Ося стар. Он бородатый и довольно несвежий на вид. Они идут в ресторан на веранду. Да, я съем что-нибудь вроде бифштекса.
– А выпить?
– А что у вас – выпить?
– Все! – осклабился официант. Бирюков внимательно посмотрел на него:
– Принесите пива.
– Два пива! – крикнул Иосиф. – Аперитив за мой счет, а обед пополам, идет?
– Я не хочу обедать, – сказал Бирюков.
– Я совершенно не знал, что тебя встречу. Я знал, что ты должен выйти, но не знал...
– Ты давно вернулся?
– Я уже назад собираюсь.
– Назад?
– А что тут делать?
– Вот как? – рассеянно удивился Бирюков. Зреет переворот. Западные демократии махнули рукой. Россия опять станет могучим государством. Молодежь бреет головы в знак траура по великой России. Нет, что-то мы, конечно, сохраним. Но только не этот расцвет жидовства. Скажите, Бирюков, вы этого хотели? Вы, мелкий растлитель великой нации!
Вы осуждены нашим судом, Бирюков. Вы присуждаетесь к смертной казни. Я расскажу вам, в чем будет она состоять. Вы погружаетесь в котел с ледяной водой. Он медленно нагревается. Вы испытываете сначала адский холод, затем начинаете согреваться, затем вы чувствуете себя роскошно, как в ванне или в бассейне, но температура плавно ползет все выше и выше.
На поверхность воды поднимаются первые пузырьки. Наконец, вы варитесь в кипятке. Вы вывариваетесь. Ваше мясо начисто отстает от костей. Вот такая вот казнь. Нравится?
Бирюкову захотелось обратно в лечебницу, под крыло старика Карла Стифа. Где-то по городу металась его жена, звонила в милицию. Бирюков мечтал отправиться в лечебницу, чтобы когда-нибудь потом снова выехать из нее, но выехать куда-нибудь не туда, не в это промежуточное измерение – в менее издевательскую плоскость бытия, а еще лучше домой, домой, в тесный кружок сохранившихся добрых друзей.
Окончание совершенно халтурно. Конечно, Бирюков испугался, сплоховал, полностью отступился. То есть он замыслил обмануть бритоголовых и со временем улизнуть в Южную Африку, где сохранялся апартеид.
– Ладно, – сказал он примирительно. – Дайте мне подумать! Но где гарантии?
Они дали гарантии и с вежливым видом ушли.
Он думает. Когда они входят, он говорит: Я согласен.
Он пишет вроде бы даже не под диктовку:
УВИДЕННОЕ МЕНЯ ПОТРЯСЛО. НЕ О ТОМ Я МЕЧТАЛ. ОТРЕКАЮСЬ ОТ СВОИХ СТАРЫХ ДОМЫСЛОВ. ДА ЗДРАВСТВУЕТ МОГУЧАЯ РОССИЯ! ДА ЗДРАВСТВУЕТ ДОБРОВОЛЬНЫЙ СОЮЗ НАРОДОВ!

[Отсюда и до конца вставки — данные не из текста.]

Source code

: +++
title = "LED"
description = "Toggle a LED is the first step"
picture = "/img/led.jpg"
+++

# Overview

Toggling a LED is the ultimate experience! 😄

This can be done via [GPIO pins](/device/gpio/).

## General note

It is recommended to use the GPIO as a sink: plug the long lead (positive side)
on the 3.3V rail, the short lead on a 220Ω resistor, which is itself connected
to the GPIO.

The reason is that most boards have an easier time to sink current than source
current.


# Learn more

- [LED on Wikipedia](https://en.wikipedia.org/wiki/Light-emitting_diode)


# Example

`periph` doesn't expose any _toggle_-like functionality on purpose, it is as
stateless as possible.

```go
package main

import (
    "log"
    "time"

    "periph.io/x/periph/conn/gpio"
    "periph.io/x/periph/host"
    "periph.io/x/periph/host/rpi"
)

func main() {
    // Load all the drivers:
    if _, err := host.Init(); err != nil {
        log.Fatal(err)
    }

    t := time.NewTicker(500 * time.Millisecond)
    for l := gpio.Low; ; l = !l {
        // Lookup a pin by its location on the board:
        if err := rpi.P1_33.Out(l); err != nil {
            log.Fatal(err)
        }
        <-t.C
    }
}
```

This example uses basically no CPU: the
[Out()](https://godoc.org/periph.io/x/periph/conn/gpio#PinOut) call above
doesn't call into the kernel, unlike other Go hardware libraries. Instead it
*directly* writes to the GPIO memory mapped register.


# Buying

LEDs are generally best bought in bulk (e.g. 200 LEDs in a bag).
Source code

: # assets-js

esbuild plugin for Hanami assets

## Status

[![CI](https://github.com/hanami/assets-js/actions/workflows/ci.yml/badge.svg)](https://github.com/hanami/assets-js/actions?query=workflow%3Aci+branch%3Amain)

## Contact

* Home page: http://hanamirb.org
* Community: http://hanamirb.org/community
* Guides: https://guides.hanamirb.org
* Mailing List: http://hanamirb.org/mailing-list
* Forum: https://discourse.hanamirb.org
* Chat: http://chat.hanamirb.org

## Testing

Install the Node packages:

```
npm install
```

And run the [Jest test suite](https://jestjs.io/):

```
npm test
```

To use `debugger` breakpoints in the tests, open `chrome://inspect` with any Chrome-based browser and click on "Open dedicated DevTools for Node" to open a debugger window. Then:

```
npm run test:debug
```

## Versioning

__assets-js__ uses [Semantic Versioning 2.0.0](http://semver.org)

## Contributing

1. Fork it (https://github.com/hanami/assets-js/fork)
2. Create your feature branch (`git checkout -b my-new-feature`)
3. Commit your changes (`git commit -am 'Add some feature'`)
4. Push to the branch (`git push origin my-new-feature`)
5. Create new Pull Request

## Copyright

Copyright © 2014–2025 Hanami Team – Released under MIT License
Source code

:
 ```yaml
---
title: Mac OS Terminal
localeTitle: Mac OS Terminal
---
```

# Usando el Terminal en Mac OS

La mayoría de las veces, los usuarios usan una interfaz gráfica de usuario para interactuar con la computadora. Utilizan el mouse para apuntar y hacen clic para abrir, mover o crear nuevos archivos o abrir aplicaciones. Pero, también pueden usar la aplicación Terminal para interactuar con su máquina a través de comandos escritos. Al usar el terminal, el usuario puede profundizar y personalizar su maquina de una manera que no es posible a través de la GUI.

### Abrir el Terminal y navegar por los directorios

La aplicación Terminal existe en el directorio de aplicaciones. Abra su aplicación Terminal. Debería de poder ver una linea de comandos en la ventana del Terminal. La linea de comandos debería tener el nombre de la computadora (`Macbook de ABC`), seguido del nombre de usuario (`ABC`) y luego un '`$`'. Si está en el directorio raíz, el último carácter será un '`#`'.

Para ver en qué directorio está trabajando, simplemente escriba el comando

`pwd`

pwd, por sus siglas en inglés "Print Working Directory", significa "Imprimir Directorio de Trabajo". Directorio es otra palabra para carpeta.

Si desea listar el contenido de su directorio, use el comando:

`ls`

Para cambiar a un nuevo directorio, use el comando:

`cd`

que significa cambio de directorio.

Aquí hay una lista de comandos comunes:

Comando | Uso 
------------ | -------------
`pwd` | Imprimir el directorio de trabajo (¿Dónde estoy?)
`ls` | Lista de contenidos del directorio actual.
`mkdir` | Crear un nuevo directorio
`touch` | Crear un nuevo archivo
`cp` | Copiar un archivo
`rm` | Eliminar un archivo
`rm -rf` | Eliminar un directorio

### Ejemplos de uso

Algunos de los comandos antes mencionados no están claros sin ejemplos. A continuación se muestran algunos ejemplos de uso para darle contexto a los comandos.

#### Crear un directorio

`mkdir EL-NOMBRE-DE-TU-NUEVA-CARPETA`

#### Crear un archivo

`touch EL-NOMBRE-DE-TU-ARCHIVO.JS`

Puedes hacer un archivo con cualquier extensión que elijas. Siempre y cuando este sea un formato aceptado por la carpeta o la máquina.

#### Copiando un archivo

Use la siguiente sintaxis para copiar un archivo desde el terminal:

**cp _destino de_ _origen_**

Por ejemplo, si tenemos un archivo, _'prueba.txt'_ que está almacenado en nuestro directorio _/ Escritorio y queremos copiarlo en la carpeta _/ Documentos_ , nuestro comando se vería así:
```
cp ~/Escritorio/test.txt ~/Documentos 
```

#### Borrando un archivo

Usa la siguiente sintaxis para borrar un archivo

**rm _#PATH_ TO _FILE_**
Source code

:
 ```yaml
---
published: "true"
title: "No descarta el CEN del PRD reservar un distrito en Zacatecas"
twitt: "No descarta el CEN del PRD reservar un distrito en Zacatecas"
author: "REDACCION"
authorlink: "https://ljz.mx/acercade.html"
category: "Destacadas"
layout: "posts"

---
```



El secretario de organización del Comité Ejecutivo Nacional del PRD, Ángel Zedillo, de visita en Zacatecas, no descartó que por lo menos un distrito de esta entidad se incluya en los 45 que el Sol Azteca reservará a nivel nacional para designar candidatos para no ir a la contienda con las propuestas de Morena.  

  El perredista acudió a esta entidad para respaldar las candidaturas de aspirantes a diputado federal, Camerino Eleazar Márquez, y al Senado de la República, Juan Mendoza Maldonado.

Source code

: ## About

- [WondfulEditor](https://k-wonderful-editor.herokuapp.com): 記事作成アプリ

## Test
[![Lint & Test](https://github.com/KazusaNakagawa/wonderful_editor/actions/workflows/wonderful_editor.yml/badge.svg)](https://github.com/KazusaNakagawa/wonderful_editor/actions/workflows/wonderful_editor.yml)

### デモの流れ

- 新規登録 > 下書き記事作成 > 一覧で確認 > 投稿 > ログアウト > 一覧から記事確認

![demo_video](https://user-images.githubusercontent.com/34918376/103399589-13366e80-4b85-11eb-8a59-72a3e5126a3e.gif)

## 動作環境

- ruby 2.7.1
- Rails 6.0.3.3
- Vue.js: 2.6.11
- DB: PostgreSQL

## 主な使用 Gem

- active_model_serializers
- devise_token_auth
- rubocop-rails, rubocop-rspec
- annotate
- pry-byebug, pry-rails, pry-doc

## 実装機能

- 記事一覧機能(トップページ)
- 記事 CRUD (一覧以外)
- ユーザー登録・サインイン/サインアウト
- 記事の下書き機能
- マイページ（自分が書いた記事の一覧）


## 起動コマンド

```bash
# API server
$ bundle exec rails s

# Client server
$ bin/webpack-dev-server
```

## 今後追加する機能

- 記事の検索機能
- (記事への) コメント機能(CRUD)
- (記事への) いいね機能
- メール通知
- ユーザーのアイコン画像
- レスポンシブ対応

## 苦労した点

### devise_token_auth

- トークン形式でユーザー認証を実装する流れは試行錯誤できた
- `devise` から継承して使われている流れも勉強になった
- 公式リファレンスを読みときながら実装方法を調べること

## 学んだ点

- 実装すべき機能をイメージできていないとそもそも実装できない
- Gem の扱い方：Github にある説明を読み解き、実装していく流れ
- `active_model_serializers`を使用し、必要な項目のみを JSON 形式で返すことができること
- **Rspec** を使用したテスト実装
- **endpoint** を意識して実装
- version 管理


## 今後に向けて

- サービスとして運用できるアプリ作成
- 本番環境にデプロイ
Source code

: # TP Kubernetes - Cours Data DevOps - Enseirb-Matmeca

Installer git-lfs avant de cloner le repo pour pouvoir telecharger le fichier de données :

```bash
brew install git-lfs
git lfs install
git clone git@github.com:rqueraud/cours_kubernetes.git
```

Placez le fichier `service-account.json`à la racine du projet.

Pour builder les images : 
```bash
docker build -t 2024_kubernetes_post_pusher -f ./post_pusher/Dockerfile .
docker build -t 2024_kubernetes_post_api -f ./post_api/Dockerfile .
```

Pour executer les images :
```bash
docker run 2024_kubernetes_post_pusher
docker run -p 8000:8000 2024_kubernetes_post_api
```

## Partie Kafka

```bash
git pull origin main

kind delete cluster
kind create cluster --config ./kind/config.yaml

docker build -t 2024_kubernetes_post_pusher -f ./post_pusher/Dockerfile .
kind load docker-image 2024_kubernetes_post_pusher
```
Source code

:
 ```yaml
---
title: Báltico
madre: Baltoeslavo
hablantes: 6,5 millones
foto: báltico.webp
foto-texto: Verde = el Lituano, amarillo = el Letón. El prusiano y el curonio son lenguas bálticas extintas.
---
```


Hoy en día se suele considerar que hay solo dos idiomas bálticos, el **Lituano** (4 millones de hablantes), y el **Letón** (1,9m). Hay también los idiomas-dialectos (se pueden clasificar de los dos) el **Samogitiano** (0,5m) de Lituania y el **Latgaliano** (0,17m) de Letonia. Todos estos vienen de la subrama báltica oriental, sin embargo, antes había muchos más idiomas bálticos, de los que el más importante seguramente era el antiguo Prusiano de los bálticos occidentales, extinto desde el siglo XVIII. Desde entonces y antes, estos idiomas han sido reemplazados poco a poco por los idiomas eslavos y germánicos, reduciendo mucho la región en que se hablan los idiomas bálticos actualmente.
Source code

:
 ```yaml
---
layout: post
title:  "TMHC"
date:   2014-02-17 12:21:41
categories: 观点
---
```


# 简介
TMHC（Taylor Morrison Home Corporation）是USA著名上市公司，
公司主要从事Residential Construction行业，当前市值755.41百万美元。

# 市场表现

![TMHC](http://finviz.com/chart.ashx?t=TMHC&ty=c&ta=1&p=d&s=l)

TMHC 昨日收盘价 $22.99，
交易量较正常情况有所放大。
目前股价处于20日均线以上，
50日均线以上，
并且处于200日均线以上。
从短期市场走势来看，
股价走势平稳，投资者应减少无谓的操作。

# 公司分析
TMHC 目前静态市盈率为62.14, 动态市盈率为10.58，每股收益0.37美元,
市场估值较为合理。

– Ну и прекрасно! – улыбался, широко улыбался, в совершенном восторге улыбался и добавил беззлобно: – Вот тут вот только подпишитесь, Александр Николаевич!
Александр Николаевич подписывается и утирает пот носовым платочком. Раздается выстрел. Входит много людей.
– Будем считать это самоубийством. Предсмертную записку суньте ему в карман пиджака. Отпечатки пальцев на пистолете. Сделайте все, как полагается.
Трогает Бирюкова мыском ботинка.
– Утихомирился, сволочь.
– Жаль, помучить не удалось. Следы бы остались.
Бирюков лежал на полу, такой милый, с открытым ртом.